The makers may have “no reservations,” but I certainly do. I’d be prevaricating with wild abandon if I made the claim that this Hollywood version of the German film Mostly Martha (2001) was a travesty of the original. It may well be, but I’m not making that claim because, in all honesty, I don’t remember Mostly Martha all that well. I saw it. I liked it. I reviewed it. I remember the basic plot—intact here—but that’s about it. That said, I find most things about its remake evaporating from my mind less than 24 hours after seeing it.
I’m less convinced that Mostly Martha is better than No Reservations from any intrinsic superiority than simply from the fact that the story feels fresher with a cast you don’t know than it does with familiar Hollywood faces. I don’t recall if the screenplay for Mostly Martha contained such vomitable life-lesson groaners as Bob Balaban saying, “We both know it’s the recipes you create yourself that are the best.” It may well have, and they simply seemed less shamefully dopey in German with subtitles. (Then again, lines like that mightn’t have been so grim had the trailer not beaten us over the head with them. How beaten over the head? Well, when I went to see the film the manager taking my ticket at the theater said, “Just remember, there’s no recipe book for life,” and I responded, “Yes, but it’s the recipes that you create yourself that are the best.”)

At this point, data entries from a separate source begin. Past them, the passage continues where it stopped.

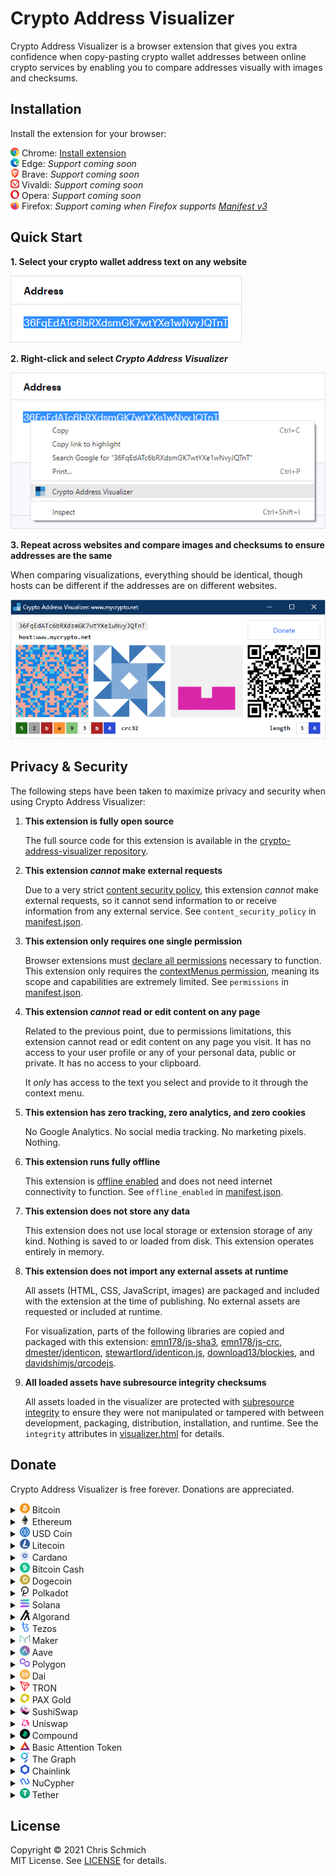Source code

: # Crypto Address Visualizer

Crypto Address Visualizer is a browser extension that gives you extra confidence when copy-pasting crypto wallet addresses between online crypto services by enabling you to compare addresses visually with images and checksums.

## Installation

Install the extension for your browser:

<img src="assets/chrome.png" width="14" height="14"> Chrome: [Install extension](https://chrome.google.com/webstore/detail/crypto-address-visualizer/fbobbccllnpjhnmhaekkggngkomifhhp/)  \
<img src="assets/edge.png" width="14" height="14"> Edge: *Support coming soon*  \
<img src="assets/brave.png" width="14" height="14"> Brave: *Support coming soon*  \
<img src="assets/vivaldi.png" width="14" height="14"> Vivaldi: *Support coming soon*  \
<img src="assets/opera.png" width="14" height="14"> Opera: *Support coming soon*  \
<img src="assets/firefox.png" width="14" height="14"> Firefox: *Support coming when Firefox supports [Manifest v3](https://blog.mozilla.org/addons/2021/05/27/manifest-v3-update/)*

## Quick Start

**1. Select your crypto wallet address text on any website**

<img src="assets/screenshot-address.png">

**2. Right-click and select _Crypto Address Visualizer_**

<img src="assets/screenshot-context-menu.png">

**3. Repeat across websites and compare images and checksums to ensure addresses are the same**

When comparing visualizations, everything should be identical, though hosts can be different if the addresses are on different websites.

<img src="assets/screenshot-visualizer.png">

## Privacy & Security

The following steps have been taken to maximize privacy and security when using Crypto Address Visualizer:

1. **This extension is fully open source**

    The full source code for this extension is available in the [crypto-address-visualizer repository](https://github.com/schmich/crypto-address-visualizer/tree/master/src).

1. **This extension _cannot_ make external requests**

    Due to a very strict [content security policy](https://developers.google.com/web/fundamentals/security/csp), this extension *cannot* make external requests, so it cannot send information to or receive information from any external service. See `content_security_policy` in [manifest.json](src/manifest.json).

1. **This extension only requires one single permission**

    Browser extensions must [declare all permissions](https://developer.chrome.com/docs/extensions/mv3/declare_permissions/) necessary to function. This extension only requires the [contextMenus permission](https://developer.chrome.com/docs/extensions/reference/contextMenus/), meaning its scope and capabilities are extremely limited. See `permissions` in [manifest.json](src/manifest.json).

1. **This extension _cannot_ read or edit content on any page**

    Related to the previous point, due to permissions limitations, this extension cannot read or edit content on any page you visit. It has no access to your user profile or any of your personal data, public or private. It has no access to your clipboard.

    It *only* has access to the text you select and provide to it through the context menu.

1. **This extension has zero tracking, zero analytics, and zero cookies**

    No Google Analytics. No social media tracking. No marketing pixels. Nothing.

1. **This extension runs fully offline**

    This extension is [offline enabled](https://developer.chrome.com/docs/apps/manifest/offline_enabled/) and does not need internet connectivity to function. See `offline_enabled` in [manifest.json](src/manifest.json).

1. **This extension does not store any data**

    This extension does not use local storage or extension storage of any kind. Nothing is saved to or loaded from disk. This extension operates entirely in memory.

1. **This extension does not import any external assets at runtime**

    All assets (HTML, CSS, JavaScript, images) are packaged and included with the extension at the time of publishing. No external assets are requested or included at runtime.

    For visualization, parts of the following libraries are copied and packaged with this extension: [emn178/js-sha3](https://github.com/emn178/js-sha3), [emn178/js-crc](https://github.com/emn178/js-crc), [dmester/jdenticon](https://github.com/dmester/jdenticon), [stewartlord/identicon.js](https://github.com/stewartlord/identicon.js), [download13/blockies](https://github.com/download13/blockies), and [davidshimjs/qrcodejs](https://github.com/davidshimjs/qrcodejs).

1. **All loaded assets have subresource integrity checksums**

    All assets loaded in the visualizer are protected with [subresource integrity](https://developer.mozilla.org/en-US/docs/Web/Security/Subresource_Integrity) to ensure they were not manipulated or tampered with between development, packaging, distribution, installation, and runtime. See the `integrity` attributes in [visualizer.html](src/visualizer.html) for details.

## Donate

Crypto Address Visualizer is free forever. Donations are appreciated.

<details>
    <summary>
        <img src="assets/btc-logo.png" width="16" height="16"> Bitcoin
    </summary>
    <br>3AMquLosfN95B7znVX4JSMTwrbps7FegKc
    <br><img src="assets/btc-qr.png"><br>
</details>

<details>
    <summary>
        <img src="assets/eth-logo.png" width="16" height="16"> Ethereum
    </summary>
    <br>0xDb3D8798Ac8D0Db0BF16ACd6F536fC9634253b9C
    <br><img src="assets/eth-qr.png"><br>
</details>

<details>
    <summary>
        <img src="assets/usdc-logo.png" width="16" height="16"> USD Coin
    </summary>
    <br>0x43f039Ec812a3f6b9e649853244637F1CBF85Ffa
    <br><img src="assets/usdc-qr.png"><br>
</details>

<details>
    <summary>
        <img src="assets/ltc-logo.png" width="16" height="16"> Litecoin
    </summary>
    <br>MUnX5iwLDsgfh9YmJAZp3MJ8MfMiGKb7aB
    <br><img src="assets/ltc-qr.png"><br>
</details>

<details>
    <summary>
        <img src="assets/ada-logo.png" width="16" height="16"> Cardano
    </summary>
    <br>addr1v8wa2e0u53g5j3ay0zjuq6pysmdj2gtyjzhqtadduv87q5gss9nxg
    <br><img src="assets/ada-qr.png"><br>
</details>

<details>
    <summary>
        <img src="assets/bch-logo.png" width="16" height="16"> Bitcoin Cash
    </summary>
    <br>14QnKWFsuZwbDAc6LgSF8kjThYLwuHRJ2C
    <br><img src="assets/bch-qr.png"><br>
</details>

<details>
    <summary>
        <img src="assets/doge-logo.png" width="16" height="16"> Dogecoin
    </summary>
    <br>DP9rhCR4E8qQrfadfRtuc9vTimUrZBb2Zr
    <br><img src="assets/doge-qr.png"><br>
</details>

<details>
    <summary>
        <img src="assets/dot-logo.png" width="16" height="16"> Polkadot
    </summary>
    <br>15yNgRV9quNLqfdGcX3y3yb2zXebiW4Dpjb6MaWgCQgW2A32
    <br><img src="assets/dot-qr.png"><br>
</details>

<details>
    <summary>
        <img src="assets/sol-logo.png" width="16" height="16"> Solana
    </summary>
    <br>G3MgYuKqcXwHkC5iFFfujxihqqXEoeA4H3r3YFyUBZWq
    <br><img src="assets/sol-qr.png"><br>
</details>

<details>
    <summary>
        <img src="assets/algo-logo.png" width="16" height="16"> Algorand
    </summary>
    <br>YTJYE4ZBUWWGO7JQOSO44JZJV7QZJFLEFWDXDWV3AAF3NW3Z44GSPXKPWQ
    <br><img src="assets/algo-qr.png"><br>
</details>

<details>
    <summary>
        <img src="assets/xtz-logo.png" width="16" height="16"> Tezos
    </summary>
    <br>tz1Sc1j1wnT6fmLDiBCdCZ4D4y7MrZFQogGa
    <br><img src="assets/xtz-qr.png"><br>
</details>

<details>
    <summary>
        <img src="assets/mkr-logo.png" width="16" height="16"> Maker
    </summary>
    <br>0x09e1FF58c527041d73535617b989C27a3787E992
    <br><img src="assets/mkr-qr.png"><br>
</details>

<details>
    <summary>
        <img src="assets/aave-logo.png" width="16" height="16"> Aave
    </summary>
    <br>0x01BAF46136d52Ce62dc02B84A740d32C8D5251B8
    <br><img src="assets/aave-qr.png"><br>
</details>

<details>
    <summary>
        <img src="assets/matic-logo.png" width="16" height="16"> Polygon
    </summary>
    <br>0xB3F205611acE0a660bCe412C38E58a910BED0e01
    <br><img src="assets/matic-qr.png"><br>
</details>

<details>
    <summary>
        <img src="assets/dai-logo.png" width="16" height="16"> Dai
    </summary>
    <br>0xaE396fc1Ccc3CA7b64F1639826a6988Cc55F797e
    <br><img src="assets/dai-qr.png"><br>
</details>

<details>
    <summary>
        <img src="assets/trx-logo.png" width="16" height="16"> TRON
    </summary>
    <br>TWJmsiCRizDMBWdV1oWr3QwKbXRW6cb66q
    <br><img src="assets/trx-qr.png"><br>
</details>

<details>
    <summary>
        <img src="assets/paxg-logo.png" width="16" height="16"> PAX Gold
    </summary>
    <br>0x29F8fBE57aF96EDffd066860458601eaB1a82Ff5
    <br><img src="assets/paxg-qr.png"><br>
</details>

<details>
    <summary>
        <img src="assets/sushi-logo.png" width="16" height="16"> SushiSwap
    </summary>
    <br>0xBfAaad6B5CDdD575e6B9ACB492De3580ac837DDc
    <br><img src="assets/sushi-qr.png"><br>
</details>

<details>
    <summary>
        <img src="assets/uni-logo.png" width="16" height="16"> Uniswap
    </summary>
    <br>0x7e48aaC89e8b5367BA66F21A6776bF35cEA19C84
    <br><img src="assets/uni-qr.png"><br>
</details>

<details>
    <summary>
        <img src="assets/comp-logo.png" width="16" height="16"> Compound
    </summary>
    <br>0xddEB2A399fD0bB74E405dc1943E204c3c4003B68
    <br><img src="assets/comp-qr.png"><br>
</details>

<details>
    <summary>
        <img src="assets/bat-logo.png" width="16" height="16"> Basic Attention Token
    </summary>
    <br>0x9C0dE3f9bFBf2a65Bf83DCcc0FE3780fFdba2807
    <br><img src="assets/bat-qr.png"><br>
</details>

<details>
    <summary>
        <img src="assets/grt-logo.png" width="16" height="16"> The Graph
    </summary>
    <br>0x0792bFD809d5cc7828C99703376d882E7Edcb6eB
    <br><img src="assets/grt-qr.png"><br>
</details>

<details>
    <summary>
        <img src="assets/link-logo.png" width="16" height="16"> Chainlink
    </summary>
    <br>0xDb31EF2C481CBbBd38c0404152e3199C6fD287A7
    <br><img src="assets/link-qr.png"><br>
</details>

<details>
    <summary>
        <img src="assets/nu-logo.png" width="16" height="16"> NuCypher
    </summary>
    <br>0x97c43c0226006073788e1E769B6685FD20D77bf8
    <br><img src="assets/nu-qr.png"><br>
</details>

<details>
    <summary>
        <img src="assets/usdt-logo.png" width="16" height="16"> Tether
    </summary>
    <br>0xfaf5656af896C6c43C2f1689A15843ca2b07DEA7
    <br><img src="assets/usdt-qr.png"><br>
</details>

## License

Copyright &copy; 2021 Chris Schmich  \
MIT License. See [LICENSE](LICENSE) for details.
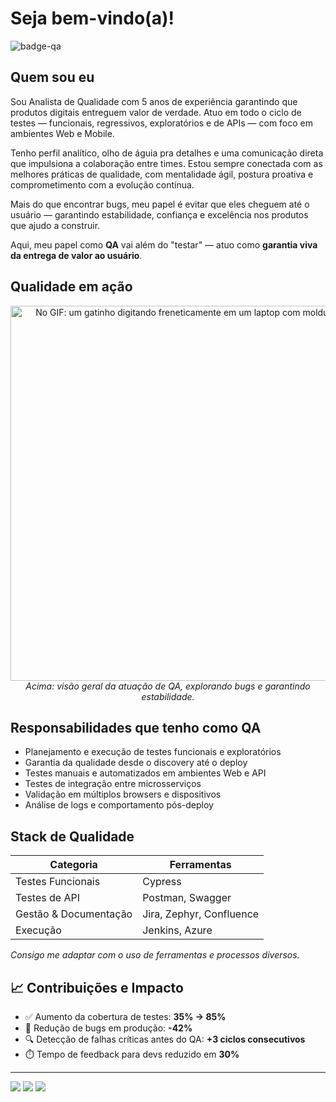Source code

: 
<!--div align="center">
  <a href="https://github.com/jheannyc">
  <img height="180em" src="https://github-readme-stats.vercel.app/api?username=jheannyc&show_icons=true&theme=midnight-purple&include_all_commits=true&count_private=true"/>
  <img height="180em" src="https://github-readme-stats.vercel.app/api/top-langs/?username=jheannyc&layout=compact&langs_count=7&theme=midnight-purple"/>
</div
  
  #### Languages, frameworks and other tools then I know:
<div style="display: inline_block">
  <img align="center" alt="Rafa-Js" height="30" width="40" src="https://cdn.jsdelivr.net/gh/devicons/devicon/icons/java/java-original.svg">
  <img align="center" alt="Rafa-Js" height="30" width="40" src="https://cdn.jsdelivr.net/gh/devicons/devicon/icons/spring/spring-original.svg">
  <img align="center" alt="Rafa-Js" height="30" width="30" src="https://www.vectorlogo.zone/logos/getpostman/getpostman-icon.svg">
  <img align="center" alt="Rafa-Js" height="30" width="40" src="https://cdn.jsdelivr.net/gh/devicons/devicon/icons/postgresql/postgresql-plain-wordmark.svg">
  <img align="center" alt="Rafa-Js" height="30" width="40" src="https://cdn.jsdelivr.net/gh/devicons/devicon/icons/vscode/vscode-original.svg">
  <img align="center" alt="Rafa-Js" height="30" width="30" src="https://cdn.worldvectorlogo.com/logos/azure-1.svg">
  <img align="center" alt="Rafa-Js" height="30" width="30" src="https://cdn.worldvectorlogo.com/logos/jira-1.svg">
  <img align="center" alt="Rafa-Js" height="30" width="30" src="https://cdn.worldvectorlogo.com/logos/confluence-1.svg">

</div>-->
  
  # Seja bem-vindo(a)!

![badge-qa](https://img.shields.io/badge/quality-assured-%2300b894?style=flat&logo=checkmarx&logoColor=white)
<!--![badge-status](https://img.shields.io/badge/status-em%20andamento-yellow) 
![badge-tested](https://img.shields.io/badge/tested%20with-❤%20%20Postman%20%7C%20Cypress-blue)-->

## Quem sou eu

Sou Analista de Qualidade com 5 anos de experiência garantindo que produtos digitais entreguem valor de verdade. Atuo em todo o ciclo de testes — funcionais, regressivos, exploratórios e de APIs — com foco em ambientes Web e Mobile.

Tenho perfil analítico, olho de águia pra detalhes e uma comunicação direta que impulsiona a colaboração entre times. Estou sempre conectada com as melhores práticas de qualidade, com mentalidade ágil, postura proativa e comprometimento com a evolução contínua.

Mais do que encontrar bugs, meu papel é evitar que eles cheguem até o usuário — garantindo estabilidade, confiança e excelência nos produtos que ajudo a construir.

Aqui, meu papel como **QA** vai além do "testar" — atuo como **garantia viva da entrega de valor ao usuário**.


##  Qualidade em ação

<div align="center">
  <img alt="No GIF: um gatinho digitando freneticamente em um laptop com moldura de likes" src="https://media0.giphy.com/media/v1.Y2lkPTc5MGI3NjExa2p2N2wxNjdyN3dycTgxZ25iMTFiZHpwZXprMWtyNHV3MzN5Z2lyZCZlcD12MV9pbnRlcm5hbF9naWZfYnlfaWQmY3Q9Zw/3o7WTL4qQCbbLLV2Pm/giphy.gif" width="600" />
   <br><i>Acima: visão geral da atuação de QA, explorando bugs e garantindo estabilidade.</i>
</div>




## Responsabilidades que tenho como QA

- Planejamento e execução de testes funcionais e exploratórios
- Garantia da qualidade desde o discovery até o deploy
- Testes manuais e automatizados em ambientes Web e API
- Testes de integração entre microsserviços
- Validação em múltiplos browsers e dispositivos
- Análise de logs e comportamento pós-deploy


## Stack de Qualidade

| Categoria              | Ferramentas                   |
|------------------------|-------------------------------|
| Testes Funcionais      | Cypress                       |
| Testes de API          | Postman, Swagger              |
| Gestão & Documentação  | Jira, Zephyr, Confluence      |
| Execução               | Jenkins, Azure                |

*Consigo me adaptar com o uso de ferramentas e processos diversos.*


## 📈 Contribuições e Impacto

- ✅ Aumento da cobertura de testes: **35% → 85%**
- 🐛 Redução de bugs em produção: **-42%**
- 🔍 Detecção de falhas críticas antes do QA: **+3 ciclos consecutivos**
- ⏱️ Tempo de feedback para devs reduzido em **30%**

---

<div> 
    <a href="https://www.linkedin.com/in/jeane-cardoso-5b267741/" target="_blank"><img src="https://img.shields.io/badge/-LinkedIn-%230077B5?style=for-the-badge&logo=linkedin&logoColor=white" target="_blank"></a> 
    <a href = "mailto:jeanecardoso.qa@gmail.com"><img src="https://img.shields.io/badge/-Gmail-%23333?style=for-the-badge&logo=gmail&logoColor=white" target="_blank"></a>
    <a href="https://instagram.com/jheannyc" target="_blank"><img src="https://img.shields.io/badge/-Instagram-%23E4405F?style=for-the-badge&logo=instagram&logoColor=white" target="_blank"></a>

<!--   ![snake gif](https://github.com/JheannyC/jheannyc/blob/output/github-contribution-grid-snake.svg) -->
 
</div>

In any case, No Reservations takes its German model, moves it to Bleecker Street in New York City, and populates the tale with Catherine Zeta-Jones as the temperamental chef, Aaron Eckhart as the newly hired sous-chef she can’t abide and Abigail Breslin as the recently orphaned niece Zeta-Jones finds herself raising. Nothing happens you don’t expect. The film follows each and every requirement of the genre—right down to the penultimate reel’s misunderstanding between Zeta-Jones and Eckhart that gets patched up in the final reel—and it does all this with slick professionalism. For a movie so keen on the idea of creating your own recipe, it sure likes to stick to the familiar ones. The only “daring” choice is that of having Philip Glass score the film, and while his score may be excellent, it probably belongs on another movie.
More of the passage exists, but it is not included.